- [Work task]
In the data below, find the line that contains "Untuk anda yg mengaplikasikan" and the line that contains "### \- Plafon PVC di Jatiuwung Tangerang Begitu". Copy both, plus every line between them, exactly.

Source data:
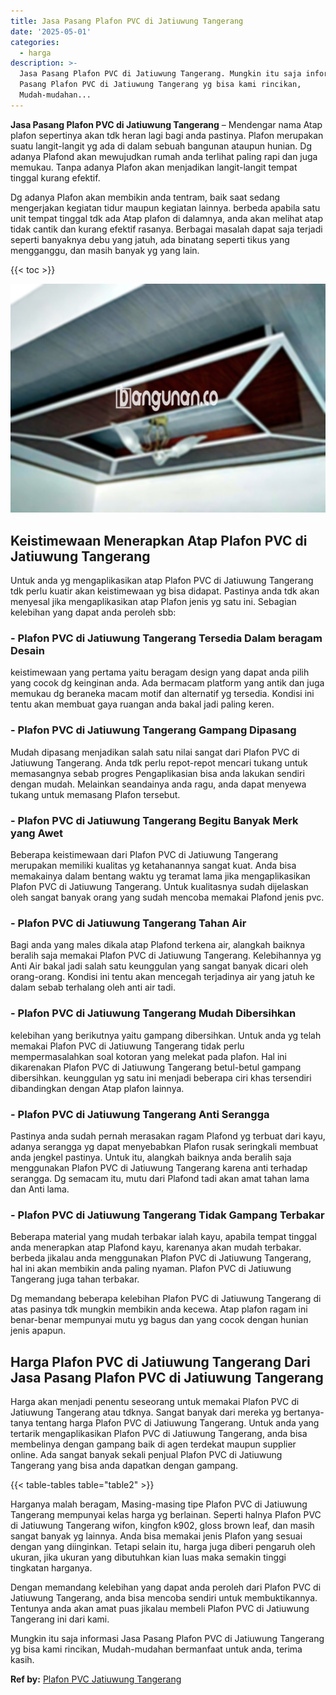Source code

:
 ```yaml
---
title: Jasa Pasang Plafon PVC di Jatiuwung Tangerang
date: '2025-05-01'
categories:
  - harga
description: >-
  Jasa Pasang Plafon PVC di Jatiuwung Tangerang. Mungkin itu saja informasi Jasa
  Pasang Plafon PVC di Jatiuwung Tangerang yg bisa kami rincikan,
  Mudah-mudahan...
---
```


**Jasa Pasang Plafon PVC di Jatiuwung Tangerang** – Mendengar nama Atap plafon sepertinya akan tdk heran lagi bagi anda pastinya. Plafon merupakan suatu langit-langit yg ada di dalam sebuah bangunan ataupun hunian. Dg adanya Plafond akan mewujudkan rumah anda terlihat paling rapi dan juga memukau. Tanpa adanya Plafon akan menjadikan langit-langit tempat tinggal kurang efektif.

Dg adanya Plafon akan membikin anda tentram, baik saat sedang mengerjakan kegiatan tidur maupun kegiatan lainnya. berbeda apabila satu unit tempat tinggal tdk ada Atap plafon di dalamnya, anda akan melihat atap tidak cantik dan kurang efektif rasanya. Berbagai masalah dapat saja terjadi seperti banyaknya debu yang jatuh, ada binatang seperti tikus yang mengganggu, dan masih banyak yg yang lain.

{{< toc >}}

![Jasa Pasang Plafon PVC di Jatiuwung Tangerang](/images/flafond-pvc-murah21.png)

## Keistimewaan Menerapkan Atap Plafon PVC di Jatiuwung Tangerang

Untuk anda yg mengaplikasikan atap Plafon PVC di Jatiuwung Tangerang tdk perlu kuatir akan keistimewaan yg bisa didapat. Pastinya anda tdk akan menyesal jika mengaplikasikan atap Plafon jenis yg satu ini. Sebagian kelebihan yang dapat anda peroleh sbb:

### \- Plafon PVC di Jatiuwung Tangerang Tersedia Dalam beragam Desain

keistimewaan yang pertama yaitu beragam design yang dapat anda pilih yang cocok dg keinginan anda. Ada bermacam platform yang antik dan juga memukau dg beraneka macam motif dan alternatif yg tersedia. Kondisi ini tentu akan membuat gaya ruangan anda bakal jadi paling keren.

### \- Plafon PVC di Jatiuwung Tangerang Gampang Dipasang

Mudah dipasang menjadikan salah satu nilai sangat dari Plafon PVC di Jatiuwung Tangerang. Anda tdk perlu repot-repot mencari tukang untuk memasangnya sebab progres Pengaplikasian bisa anda lakukan sendiri dengan mudah. Melainkan seandainya anda ragu, anda dapat menyewa tukang untuk memasang Plafon tersebut.

### \- Plafon PVC di Jatiuwung Tangerang Begitu Banyak Merk yang Awet

Beberapa keistimewaan dari Plafon PVC di Jatiuwung Tangerang merupakan memiliki kualitas yg ketahanannya sangat kuat. Anda bisa memakainya dalam bentang waktu yg teramat lama jika mengaplikasikan Plafon PVC di Jatiuwung Tangerang. Untuk kualitasnya sudah dijelaskan oleh sangat banyak orang yang sudah mencoba memakai Plafond jenis pvc.

### \- Plafon PVC di Jatiuwung Tangerang Tahan Air

Bagi anda yang males dikala atap Plafond terkena air, alangkah baiknya beralih saja memakai Plafon PVC di Jatiuwung Tangerang. Kelebihannya yg Anti Air bakal jadi salah satu keunggulan yang sangat banyak dicari oleh orang-orang. Kondisi ini tentu akan mencegah terjadinya air yang jatuh ke dalam sebab terhalang oleh anti air tadi.

### \- Plafon PVC di Jatiuwung Tangerang Mudah Dibersihkan

kelebihan yang berikutnya yaitu gampang dibersihkan. Untuk anda yg telah memakai Plafon PVC di Jatiuwung Tangerang tidak perlu mempermasalahkan soal kotoran yang melekat pada plafon. Hal ini dikarenakan Plafon PVC di Jatiuwung Tangerang betul-betul gampang dibersihkan. keunggulan yg satu ini menjadi beberapa ciri khas tersendiri dibandingkan dengan Atap plafon lainnya.

### \- Plafon PVC di Jatiuwung Tangerang Anti Serangga

Pastinya anda sudah pernah merasakan ragam Plafond yg terbuat dari kayu, adanya serangga yg dapat menyebabkan Plafon rusak seringkali membuat anda jengkel pastinya. Untuk itu, alangkah baiknya anda beralih saja menggunakan Plafon PVC di Jatiuwung Tangerang karena anti terhadap serangga. Dg semacam itu, mutu dari Plafond tadi akan amat tahan lama dan Anti lama.

### \- Plafon PVC di Jatiuwung Tangerang Tidak Gampang Terbakar

Beberapa material yang mudah terbakar ialah kayu, apabila tempat tinggal anda menerapkan atap Plafond kayu, karenanya akan mudah terbakar. berbeda jikalau anda menggunakan Plafon PVC di Jatiuwung Tangerang, hal ini akan membikin anda paling nyaman. Plafon PVC di Jatiuwung Tangerang juga tahan terbakar.

Dg memandang beberapa kelebihan Plafon PVC di Jatiuwung Tangerang di atas pasinya tdk mungkin membikin anda kecewa. Atap plafon ragam ini benar-benar mempunyai mutu yg bagus dan yang cocok dengan hunian jenis apapun.

## Harga Plafon PVC di Jatiuwung Tangerang Dari Jasa Pasang Plafon PVC di Jatiuwung Tangerang

Harga akan menjadi penentu seseorang untuk memakai Plafon PVC di Jatiuwung Tangerang atau tdknya. Sangat banyak dari mereka yg bertanya-tanya tentang harga Plafon PVC di Jatiuwung Tangerang. Untuk anda yang tertarik mengaplikasikan Plafon PVC di Jatiuwung Tangerang, anda bisa membelinya dengan gampang baik di agen terdekat maupun supplier online. Ada sangat banyak sekali penjual Plafon PVC di Jatiuwung Tangerang yang bisa anda dapatkan dengan gampang.

{{< table-tables table="table2" >}}

Harganya malah beragam, Masing-masing tipe Plafon PVC di Jatiuwung Tangerang mempunyai kelas harga yg berlainan. Seperti halnya Plafon PVC di Jatiuwung Tangerang wifon, kingfon k902, gloss brown leaf, dan masih sangat banyak yg lainnya. Anda bisa memakai jenis Plafon yang sesuai dengan yang diinginkan. Tetapi selain itu, harga juga diberi pengaruh oleh ukuran, jika ukuran yang dibutuhkan kian luas maka semakin tinggi tingkatan harganya.

Dengan memandang kelebihan yang dapat anda peroleh dari Plafon PVC di Jatiuwung Tangerang, anda bisa mencoba sendiri untuk membuktikannya. Tentunya anda akan amat puas jikalau membeli Plafon PVC di Jatiuwung Tangerang ini dari kami.

Mungkin itu saja informasi Jasa Pasang Plafon PVC di Jatiuwung Tangerang yg bisa kami rincikan, Mudah-mudahan bermanfaat untuk anda, terima kasih.

**Ref by:** [Plafon PVC Jatiuwung Tangerang](https://id.wikipedia.org/wiki/Plafon)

- [Response area]
Untuk anda yg mengaplikasikan atap Plafon PVC di Jatiuwung Tangerang tdk perlu kuatir akan keistimewaan yg bisa didapat. Pastinya anda tdk akan menyesal jika mengaplikasikan atap Plafon jenis yg satu ini. Sebagian kelebihan yang dapat anda peroleh sbb:

### \- Plafon PVC di Jatiuwung Tangerang Tersedia Dalam beragam Desain

keistimewaan yang pertama yaitu beragam design yang dapat anda pilih yang cocok dg keinginan anda. Ada bermacam platform yang antik dan juga memukau dg beraneka macam motif dan alternatif yg tersedia. Kondisi ini tentu akan membuat gaya ruangan anda bakal jadi paling keren.

### \- Plafon PVC di Jatiuwung Tangerang Gampang Dipasang

Mudah dipasang menjadikan salah satu nilai sangat dari Plafon PVC di Jatiuwung Tangerang. Anda tdk perlu repot-repot mencari tukang untuk memasangnya sebab progres Pengaplikasian bisa anda lakukan sendiri dengan mudah. Melainkan seandainya anda ragu, anda dapat menyewa tukang untuk memasang Plafon tersebut.

### \- Plafon PVC di Jatiuwung Tangerang Begitu Banyak Merk yang Awet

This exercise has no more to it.